All Things Italy Winter/Spring 2021
April 5, 2021 / Etta Madden / Subscribe
You’re among the first recipients of my All Things Italy newsletter! Thanks for starting this journey with me. I hope we’ll have a long ride and a buon viaggio together.
After months of planning to reach out more regularly, the new year and hope for spring pushed me past the brink of fear. What fear, you may ask? Fear of having no one read or, much worse, having nothing to share. Thanks to you–for at least helping me relinquish the first fear of no readers. I appreciate your subscription.
My plans for this quarterly feat? To share updates on my writings about Italy, experiences “off the beaten path” in Italy, and recent readings related to Italian culture and travelers abroad. The photo below, for example, is a March scene from the ruins of Selinunte, near the southwestern coast of Sicily. (More on this seldom-visited site later). Along the way, though, I’ll pass along a few other tidbits about my reading, teaching and travels. I hope you find them interesting and perhaps engaging.
Engaging Italy
“Engaging Italy” is a phrase that has been on my mind for several years. It’s been the working title of the book which has been the focus of my research for a while. Yes, a while. I wrote “a decade” at first and then quickly edited that word away. It makes me seem to so old and slow! Contrary to the nickname I earned in high school (“Fast Etta”), and the views some siblings have of me, I do tend to work slowly when it comes to writing.

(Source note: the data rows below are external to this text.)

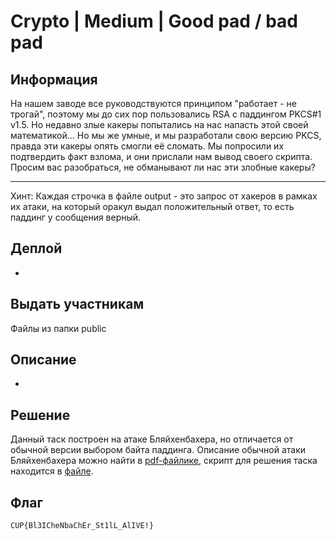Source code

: # Crypto | Medium | Good pad / bad pad

## Информация
На нашем заводе все руководствуются принципом "работает - не трогай", поэтому мы до сих пор пользовались RSA с паддингом PKCS#1 v1.5. Но недавно злые какеры попытались на нас напасть этой своей математикой... Но мы же умные, и мы разработали свою версию PKCS, правда эти какеры опять смогли её сломать. Мы попросили их подтвердить факт взлома, и они прислали нам вывод своего скрипта. Просим вас разобраться, не обманывают ли нас эти злобные какеры?

---

Хинт: Каждая строчка в файле output - это запрос от хакеров в рамках их атаки, на который оракул выдал положительный ответ, то есть паддинг у сообщения верный.

## Деплой
-

## Выдать участникам
Файлы из папки public

## Описание
-

## Решение
Данный таск построен на атаке Бляйхенбахера, но отличается от обычной версии выбором байта паддинга. Описание обычной атаки Бляйхенбахера можно найти в [pdf-файлике](solve/writeup.pdf), скрипт для решения таска находится в [файле](solve/brek.py).
## Флаг

`CUP{Bl3ICheNbaChEr_St1lL_AlIVE!}`

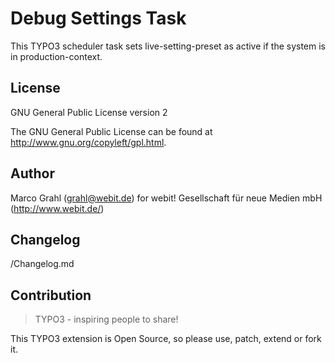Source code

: Debug Settings Task
===================

This TYPO3 scheduler task sets live-setting-preset as active if the system is in production-context.

License
-------

GNU General Public License version 2

The GNU General Public License can be found at http://www.gnu.org/copyleft/gpl.html.

Author
------

Marco Grahl  (<grahl@webit.de>)
for webit! Gesellschaft für neue Medien mbH (http://www.webit.de/)

Changelog
---------

/Changelog.md

Contribution
------------

> TYPO3 - inspiring people to share!

This TYPO3 extension is Open Source, so please use, patch, extend or fork it.
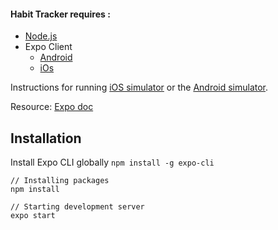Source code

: #### Habit Tracker requires :
 - [Node.js](https://nodejs.org/)
- Expo Client
	-  [Android](https://play.google.com/store/apps/details?id=host.exp.exponent)
	- [iOs](https://search.itunes.apple.com/WebObjects/MZContentLink.woa/wa/link?path=apps%2fexponent)

Instructions for running [iOS simulator](https://docs.expo.io/workflow/ios-simulator/) or the [Android simulator](https://docs.expo.io/workflow/android-studio-emulator/).

Resource: [Expo doc](https://docs.expo.io/)

## Installation
Install Expo CLI globally
`npm install -g expo-cli`

    // Installing packages
    npm install
    
    // Starting development server
    expo start

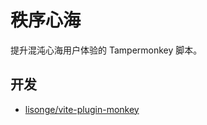 # 秩序心海

提升混沌心海用户体验的 Tampermonkey 脚本。

## 开发

- [lisonge/vite-plugin-monkey](https://github.com/lisonge/vite-plugin-monkey)
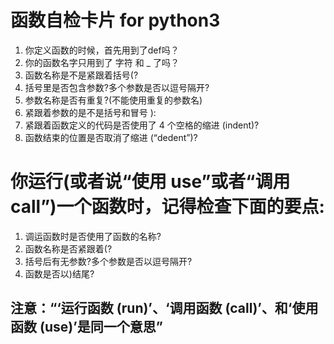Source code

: # 函数自检卡片 for python3

1. 你定义函数的时候，首先用到了def吗？
2. 你的函数名字只用到了 字符 和 _ 了吗？
3. 函数名称是不是紧跟着括号(?
4. 括号里是否包含参数?多个参数是否以逗号隔开?
5. 参数名称是否有重复?(不能使用重复的参数名)
6. 紧跟着参数的是不是括号和冒号 ):
7. 紧跟着函数定义的代码是否使用了 4 个空格的缩进 (indent)?
8. 函数结束的位置是否取消了缩进 (“dedent”)?

# 你运行(或者说“使用 use”或者“调用 call”)一个函数时，记得检查下面的要点:

1. 调运函数时是否使用了函数的名称?
2. 函数名称是否紧跟着(?
3. 括号后有无参数?多个参数是否以逗号隔开?
4. 函数是否以)结尾?

## 注意：“‘运行函数 (run)’、‘调用函数 (call)’、和‘使用函数 (use)’是同一个意思”
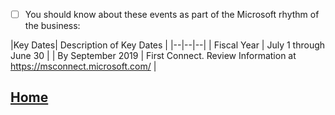 - [ ] You should know about these events as part of the Microsoft rhythm of the business:


|Key Dates| Description of Key Dates |
|--|--|--|
| Fiscal Year | July 1 through June 30 | 
| By September 2019 | First Connect. Review Information at https://msconnect.microsoft.com/  |


##   [Home](https://dev.azure.com/Supportability/Big%20Data/_wiki/wikis/Big-Data.wiki/24057/Getting-Started)
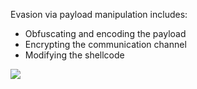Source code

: 
Evasion via payload manipulation includes:

- Obfuscating and encoding the payload
- Encrypting the communication channel
- Modifying the shellcode

![](https://tryhackme-images.s3.amazonaws.com/user-uploads/5f04259cf9bf5b57aed2c476/room-content/245004e9e2336cc06906009b969d330b.png)
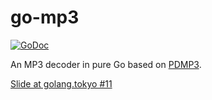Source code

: # go-mp3

[![GoDoc](https://godoc.org/github.com/hajimehoshi/go-mp3?status.svg)](http://godoc.org/github.com/hajimehoshi/go-mp3)

An MP3 decoder in pure Go based on [PDMP3](https://github.com/technosaurus/PDMP3).

[Slide at golang.tokyo #11](https://docs.google.com/presentation/d/e/2PACX-1vTTXf-LWNRvMVGQ7GI4Wh8EKohot_9CMtlF4dswpYGpuYKOek5NeNP-_QZnNcRFZp9Cwm0pCcykjqDN/pub?start=false&loop=false&delayms=3000)
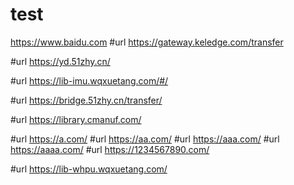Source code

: # test
https://www.baidu.com
#url
https://gateway.keledge.com/transfer

#url 
https://yd.51zhy.cn/ 

#url
https://lib-imu.wqxuetang.com/#/

#url
https://bridge.51zhy.cn/transfer/

#url
https://library.cmanuf.com/


#url
https://a.com/
#url
https://aa.com/
#url
https://aaa.com/
#url
https://aaaa.com/
#url
https://1234567890.com/

#url
https://lib-whpu.wqxuetang.com/
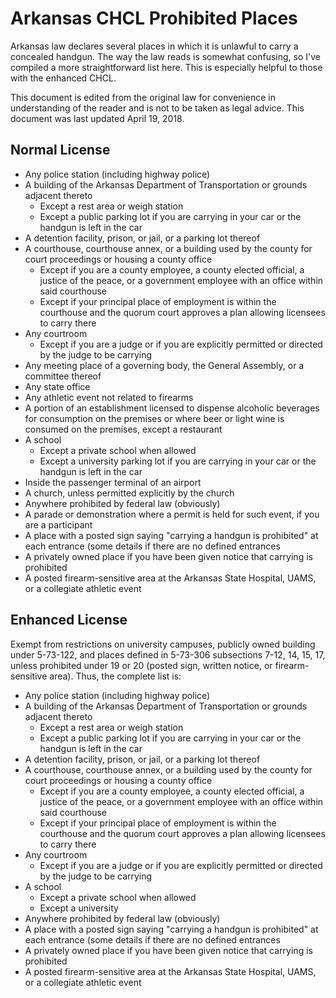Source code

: <title>Arkansas CHCL Prohibited Places - That GNU+Linux Guy</title>

Arkansas CHCL Prohibited Places
===============================

Arkansas law declares several places in which it is unlawful to carry a
concealed handgun. The way the law reads is somewhat confusing, so I've
compiled a more straightforward list here. This is especially helpful to those
with the enhanced CHCL.

This document is edited from the original law for convenience in understanding
of the reader and is not to be taken as legal advice. This document was last
updated April 19, 2018.

Normal License
--------------

- Any police station (including highway police)
- A building of the Arkansas Department of Transportation or grounds adjacent
  thereto
  - Except a rest area or weigh station
  - Except a public parking lot if you are carrying in your car or the handgun
    is left in the car
- A detention facility, prison, or jail, or a parking lot thereof
- A courthouse, courthouse annex, or a building used by the county for court
  proceedings or housing a county office
  - Except if you are a county employee, a county elected official, a justice
    of the peace, or a government employee with an office within said
    courthouse
  - Except if your principal place of employment is within the courthouse and
    the quorum court approves a plan allowing licensees to carry there
- Any courtroom
  - Except if you are a judge or if you are explicitly permitted or directed by
    the judge to be carrying
- Any meeting place of a governing body, the General Assembly, or a committee
  thereof
- Any state office
- Any athletic event not related to firearms
- A portion of an establishment licensed to dispense alcoholic beverages for
  consumption on the premises or where beer or light wine is consumed on the
  premises, except a restaurant
- A school
  - Except a private school when allowed
  - Except a university parking lot if you are carrying in your car or the
    handgun is left in the car
- Inside the passenger terminal of an airport
- A church, unless permitted explicitly by the church
- Anywhere prohibited by federal law (obviously)
- A parade or demonstration where a permit is held for such event, if you are a
  participant
- A place with a posted sign saying "carrying a handgun is prohibited" at each
  entrance (some details if there are no defined entrances
- A privately owned place if you have been given notice that carrying is
  prohibited
- A posted firearm-sensitive area at the Arkansas State Hospital, UAMS, or a
  collegiate athletic event

Enhanced License
----------------

Exempt from restrictions on university campuses, publicly owned building under
5-73-122, and places defined in 5-73-306 subsections 7-12, 14, 15, 17, unless
prohibited under 19 or 20 (posted sign, written notice, or firearm-sensitive
area). Thus, the complete list is:

- Any police station (including highway police)
- A building of the Arkansas Department of Transportation or grounds adjacent
  thereto
  - Except a rest area or weigh station
  - Except a public parking lot if you are carrying in your car or the handgun
    is left in the car
- A detention facility, prison, or jail, or a parking lot thereof
- A courthouse, courthouse annex, or a building used by the county for court
  proceedings or housing a county office
  - Except if you are a county employee, a county elected official, a justice
    of the peace, or a government employee with an office within said
    courthouse
  - Except if your principal place of employment is within the courthouse and
    the quorum court approves a plan allowing licensees to carry there
- Any courtroom
  - Except if you are a judge or if you are explicitly permitted or directed by
    the judge to be carrying
- A school
  - Except a private school when allowed
  - Except a university
- Anywhere prohibited by federal law (obviously)
- A place with a posted sign saying "carrying a handgun is prohibited" at each
  entrance (some details if there are no defined entrances
- A privately owned place if you have been given notice that carrying is
  prohibited
- A posted firearm-sensitive area at the Arkansas State Hospital, UAMS, or a
  collegiate athletic event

My biggest news lately about that writing project was the word from SUNY Press in late January—Engaging Italy is officially in their production list now!
The production process, as some of you know, includes many steps. I’ll highlight the relevant ones in each newsletter but, perhaps of more interest to you, my dear readers, I’ll share something of the research and writing process.

Last May I turned to revising the manuscript before submitting it for review in July. The handwritten notes, the printed pages in a three-ring binder, and the clipped printed pages beyond that were all part of the messy revising process. (The candle serves as the necessary light, needed to keep hope burning at times when despair can otherwise overpower the process.)
Why American Women in Italy?
One question some people have asked: how did you get interested in this topic? How did the ideas for Engaging Italy, which has the subtitle American Women’s Utopian Visions and Transnational Networks, come to you?
The topic began to emerge during my Fulbright teaching in Sicily in 2009. Five months living abroad in a less-tourist-traveled site and in the off season pushed me to think more about expatriate life than ever before. My brother has had an expat career for 25-plus years (he’s now officially retired but his wife continues with the US Department of State). So I’d heard a lot about expat life from him, but the Fulbright was my first experience. Additionally, during the Fulbright months I was teaching women’s travel writing and American literature, so the topic was on my mind. As this blog explains in detail, the ideas for women’s utopian dreams about Italy and the sometimes dystopian realities of expat life started to come together as research questions.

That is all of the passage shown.